> [Task statement]
Answer with one number only, the count of lines in the material below that hold "modules".

# # # # # # #

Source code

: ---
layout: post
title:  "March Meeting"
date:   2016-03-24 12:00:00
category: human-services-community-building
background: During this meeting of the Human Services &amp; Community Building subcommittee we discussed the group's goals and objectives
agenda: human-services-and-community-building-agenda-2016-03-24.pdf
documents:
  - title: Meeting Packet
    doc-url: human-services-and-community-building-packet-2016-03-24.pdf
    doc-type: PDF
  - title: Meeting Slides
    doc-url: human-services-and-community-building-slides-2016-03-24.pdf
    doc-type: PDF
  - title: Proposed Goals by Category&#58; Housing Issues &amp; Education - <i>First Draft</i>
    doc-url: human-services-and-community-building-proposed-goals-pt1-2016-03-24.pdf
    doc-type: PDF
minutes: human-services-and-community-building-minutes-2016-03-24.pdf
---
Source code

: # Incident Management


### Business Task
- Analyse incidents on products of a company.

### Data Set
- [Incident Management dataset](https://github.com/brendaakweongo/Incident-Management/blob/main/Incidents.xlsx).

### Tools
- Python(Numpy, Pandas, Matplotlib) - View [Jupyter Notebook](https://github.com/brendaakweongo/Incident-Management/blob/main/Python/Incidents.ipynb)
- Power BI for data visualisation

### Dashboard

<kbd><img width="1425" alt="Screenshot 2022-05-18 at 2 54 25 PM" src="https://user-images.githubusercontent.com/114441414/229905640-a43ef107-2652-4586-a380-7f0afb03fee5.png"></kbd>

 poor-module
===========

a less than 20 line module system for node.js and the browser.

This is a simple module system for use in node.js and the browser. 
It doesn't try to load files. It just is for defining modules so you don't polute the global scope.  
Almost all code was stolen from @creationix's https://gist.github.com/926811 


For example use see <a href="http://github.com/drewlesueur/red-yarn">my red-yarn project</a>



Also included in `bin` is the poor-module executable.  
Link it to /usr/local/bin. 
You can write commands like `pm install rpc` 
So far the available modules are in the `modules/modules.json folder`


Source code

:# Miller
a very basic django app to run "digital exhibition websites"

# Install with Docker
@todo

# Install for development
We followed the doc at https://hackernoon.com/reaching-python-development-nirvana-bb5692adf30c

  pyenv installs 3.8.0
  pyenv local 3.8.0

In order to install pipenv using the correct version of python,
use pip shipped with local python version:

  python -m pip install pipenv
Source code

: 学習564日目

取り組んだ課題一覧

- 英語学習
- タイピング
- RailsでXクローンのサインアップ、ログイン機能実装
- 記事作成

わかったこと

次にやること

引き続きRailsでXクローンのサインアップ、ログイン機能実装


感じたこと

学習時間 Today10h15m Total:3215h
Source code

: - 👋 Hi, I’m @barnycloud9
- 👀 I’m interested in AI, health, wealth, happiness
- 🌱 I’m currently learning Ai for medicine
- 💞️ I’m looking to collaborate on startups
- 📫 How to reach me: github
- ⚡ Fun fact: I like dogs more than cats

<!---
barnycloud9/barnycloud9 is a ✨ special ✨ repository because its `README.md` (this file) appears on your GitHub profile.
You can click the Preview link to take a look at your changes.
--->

# # # # # # #

> [Answer space]
2